── PROVIDED DATA ──

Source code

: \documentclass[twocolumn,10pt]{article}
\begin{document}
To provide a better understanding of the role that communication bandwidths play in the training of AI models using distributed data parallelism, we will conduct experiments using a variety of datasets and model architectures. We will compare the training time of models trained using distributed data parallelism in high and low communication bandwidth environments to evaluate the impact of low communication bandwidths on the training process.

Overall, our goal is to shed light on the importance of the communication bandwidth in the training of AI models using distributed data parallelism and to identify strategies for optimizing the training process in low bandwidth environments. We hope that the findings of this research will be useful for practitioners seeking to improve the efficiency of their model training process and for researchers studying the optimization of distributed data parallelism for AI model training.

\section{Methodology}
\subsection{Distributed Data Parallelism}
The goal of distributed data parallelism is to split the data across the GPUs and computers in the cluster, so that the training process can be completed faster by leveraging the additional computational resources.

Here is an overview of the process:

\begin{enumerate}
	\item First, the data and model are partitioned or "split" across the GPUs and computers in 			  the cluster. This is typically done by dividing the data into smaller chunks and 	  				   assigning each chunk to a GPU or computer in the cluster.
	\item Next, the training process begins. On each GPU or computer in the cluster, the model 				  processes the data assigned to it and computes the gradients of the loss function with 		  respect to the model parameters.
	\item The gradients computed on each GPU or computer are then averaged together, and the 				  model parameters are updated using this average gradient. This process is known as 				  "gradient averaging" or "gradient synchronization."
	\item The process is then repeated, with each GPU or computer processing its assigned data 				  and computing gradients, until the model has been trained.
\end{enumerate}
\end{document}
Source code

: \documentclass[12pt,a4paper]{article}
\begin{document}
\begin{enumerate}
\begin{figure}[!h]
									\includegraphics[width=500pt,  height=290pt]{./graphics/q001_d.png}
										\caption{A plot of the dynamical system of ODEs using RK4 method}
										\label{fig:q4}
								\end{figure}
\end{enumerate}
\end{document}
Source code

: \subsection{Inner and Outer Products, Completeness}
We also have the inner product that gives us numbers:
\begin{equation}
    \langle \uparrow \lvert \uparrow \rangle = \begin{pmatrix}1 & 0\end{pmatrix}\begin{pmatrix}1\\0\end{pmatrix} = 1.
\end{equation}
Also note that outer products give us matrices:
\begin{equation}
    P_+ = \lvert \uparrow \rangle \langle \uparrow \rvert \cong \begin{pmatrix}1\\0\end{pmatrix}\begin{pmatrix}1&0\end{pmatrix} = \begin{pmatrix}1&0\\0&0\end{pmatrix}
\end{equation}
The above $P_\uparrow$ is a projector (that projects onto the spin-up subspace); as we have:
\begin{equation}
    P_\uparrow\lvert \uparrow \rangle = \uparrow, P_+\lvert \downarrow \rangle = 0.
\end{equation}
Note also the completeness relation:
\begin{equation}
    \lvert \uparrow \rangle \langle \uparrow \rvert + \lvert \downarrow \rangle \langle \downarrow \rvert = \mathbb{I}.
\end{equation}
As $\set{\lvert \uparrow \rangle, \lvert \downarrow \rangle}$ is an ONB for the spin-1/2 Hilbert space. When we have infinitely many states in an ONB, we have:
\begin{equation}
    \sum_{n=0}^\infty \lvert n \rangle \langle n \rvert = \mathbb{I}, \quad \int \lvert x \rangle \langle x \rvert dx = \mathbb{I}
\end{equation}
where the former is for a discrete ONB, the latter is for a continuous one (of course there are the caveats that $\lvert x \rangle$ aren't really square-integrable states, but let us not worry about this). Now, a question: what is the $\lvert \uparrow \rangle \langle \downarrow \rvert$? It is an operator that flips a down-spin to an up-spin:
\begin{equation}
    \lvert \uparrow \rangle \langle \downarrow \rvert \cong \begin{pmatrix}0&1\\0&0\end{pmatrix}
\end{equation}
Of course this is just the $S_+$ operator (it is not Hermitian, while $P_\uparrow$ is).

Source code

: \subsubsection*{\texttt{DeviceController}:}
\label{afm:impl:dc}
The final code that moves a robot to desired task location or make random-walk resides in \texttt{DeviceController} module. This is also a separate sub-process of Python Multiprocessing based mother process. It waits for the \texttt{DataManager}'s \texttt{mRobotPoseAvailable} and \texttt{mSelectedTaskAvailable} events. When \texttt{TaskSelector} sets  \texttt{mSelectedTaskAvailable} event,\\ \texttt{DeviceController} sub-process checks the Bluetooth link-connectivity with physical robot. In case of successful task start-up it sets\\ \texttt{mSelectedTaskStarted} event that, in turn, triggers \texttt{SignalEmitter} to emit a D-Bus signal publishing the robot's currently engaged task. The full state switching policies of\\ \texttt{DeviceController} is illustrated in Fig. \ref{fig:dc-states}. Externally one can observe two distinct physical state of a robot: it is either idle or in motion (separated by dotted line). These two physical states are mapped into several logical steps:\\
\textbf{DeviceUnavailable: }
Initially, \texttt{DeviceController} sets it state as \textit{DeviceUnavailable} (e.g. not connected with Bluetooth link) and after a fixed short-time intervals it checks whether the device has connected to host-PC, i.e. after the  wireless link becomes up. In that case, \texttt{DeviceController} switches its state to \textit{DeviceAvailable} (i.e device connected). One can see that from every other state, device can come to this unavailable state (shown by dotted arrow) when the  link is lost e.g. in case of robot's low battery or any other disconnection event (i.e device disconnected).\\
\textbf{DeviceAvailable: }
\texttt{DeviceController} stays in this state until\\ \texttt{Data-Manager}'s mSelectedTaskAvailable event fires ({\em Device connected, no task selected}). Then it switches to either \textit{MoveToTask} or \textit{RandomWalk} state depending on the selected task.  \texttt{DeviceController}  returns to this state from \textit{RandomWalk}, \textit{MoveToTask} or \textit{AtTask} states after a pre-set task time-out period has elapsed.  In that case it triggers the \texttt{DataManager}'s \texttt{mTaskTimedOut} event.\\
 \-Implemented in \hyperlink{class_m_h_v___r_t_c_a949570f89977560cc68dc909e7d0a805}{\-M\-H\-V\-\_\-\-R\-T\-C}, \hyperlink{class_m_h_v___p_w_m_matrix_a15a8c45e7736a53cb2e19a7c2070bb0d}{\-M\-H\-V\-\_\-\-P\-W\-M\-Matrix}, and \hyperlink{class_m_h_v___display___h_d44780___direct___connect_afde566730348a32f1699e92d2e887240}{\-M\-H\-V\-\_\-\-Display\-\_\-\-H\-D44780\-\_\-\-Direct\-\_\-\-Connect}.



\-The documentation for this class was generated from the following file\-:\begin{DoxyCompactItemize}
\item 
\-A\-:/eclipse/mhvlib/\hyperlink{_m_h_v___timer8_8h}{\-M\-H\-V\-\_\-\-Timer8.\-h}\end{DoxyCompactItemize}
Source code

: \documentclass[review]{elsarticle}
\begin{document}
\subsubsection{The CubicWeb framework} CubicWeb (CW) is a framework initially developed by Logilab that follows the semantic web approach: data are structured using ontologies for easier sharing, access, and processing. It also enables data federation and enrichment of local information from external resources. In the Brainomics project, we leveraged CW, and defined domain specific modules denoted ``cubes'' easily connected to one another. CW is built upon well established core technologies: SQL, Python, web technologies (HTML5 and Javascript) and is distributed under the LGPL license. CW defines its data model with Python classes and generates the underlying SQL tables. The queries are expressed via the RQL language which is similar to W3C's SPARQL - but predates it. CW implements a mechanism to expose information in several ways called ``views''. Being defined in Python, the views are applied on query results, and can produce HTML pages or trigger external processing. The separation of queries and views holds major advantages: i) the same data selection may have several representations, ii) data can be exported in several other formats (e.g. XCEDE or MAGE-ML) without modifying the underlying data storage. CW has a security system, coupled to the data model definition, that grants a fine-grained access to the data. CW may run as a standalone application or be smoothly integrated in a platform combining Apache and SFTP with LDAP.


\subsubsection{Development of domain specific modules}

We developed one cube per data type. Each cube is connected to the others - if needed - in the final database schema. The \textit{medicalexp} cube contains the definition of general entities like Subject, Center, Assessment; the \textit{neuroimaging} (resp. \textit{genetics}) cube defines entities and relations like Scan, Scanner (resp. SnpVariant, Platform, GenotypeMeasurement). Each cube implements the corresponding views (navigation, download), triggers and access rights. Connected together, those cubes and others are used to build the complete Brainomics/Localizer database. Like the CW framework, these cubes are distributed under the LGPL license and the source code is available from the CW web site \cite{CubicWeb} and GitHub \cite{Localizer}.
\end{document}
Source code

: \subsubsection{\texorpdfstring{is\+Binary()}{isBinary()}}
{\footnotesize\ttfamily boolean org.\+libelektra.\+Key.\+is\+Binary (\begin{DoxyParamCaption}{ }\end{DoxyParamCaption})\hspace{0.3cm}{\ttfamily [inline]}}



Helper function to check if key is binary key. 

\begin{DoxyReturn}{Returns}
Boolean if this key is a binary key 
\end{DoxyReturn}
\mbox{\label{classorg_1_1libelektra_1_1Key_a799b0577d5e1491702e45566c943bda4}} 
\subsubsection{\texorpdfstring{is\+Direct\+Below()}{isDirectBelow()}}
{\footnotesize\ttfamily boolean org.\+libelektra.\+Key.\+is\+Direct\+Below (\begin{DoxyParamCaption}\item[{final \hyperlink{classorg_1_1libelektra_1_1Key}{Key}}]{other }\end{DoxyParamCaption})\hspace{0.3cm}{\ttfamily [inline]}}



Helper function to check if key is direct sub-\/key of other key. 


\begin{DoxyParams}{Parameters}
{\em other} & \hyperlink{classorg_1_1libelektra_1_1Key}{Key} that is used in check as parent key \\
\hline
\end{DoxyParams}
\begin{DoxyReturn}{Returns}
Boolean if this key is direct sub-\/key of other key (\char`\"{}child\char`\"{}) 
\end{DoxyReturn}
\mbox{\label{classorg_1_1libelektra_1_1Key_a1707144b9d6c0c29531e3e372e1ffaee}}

───

YOUR OBJECTIVE -
Copy each line of the preceding data that contains the string "used".

YOUR RESPONSE -
We developed one cube per data type. Each cube is connected to the others - if needed - in the final database schema. The \textit{medicalexp} cube contains the definition of general entities like Subject, Center, Assessment; the \textit{neuroimaging} (resp. \textit{genetics}) cube defines entities and relations like Scan, Scanner (resp. SnpVariant, Platform, GenotypeMeasurement). Each cube implements the corresponding views (navigation, download), triggers and access rights. Connected together, those cubes and others are used to build the complete Brainomics/Localizer database. Like the CW framework, these cubes are distributed under the LGPL license and the source code is available from the CW web site \cite{CubicWeb} and GitHub \cite{Localizer}.
{\em other} & \hyperlink{classorg_1_1libelektra_1_1Key}{Key} that is used in check as parent key \\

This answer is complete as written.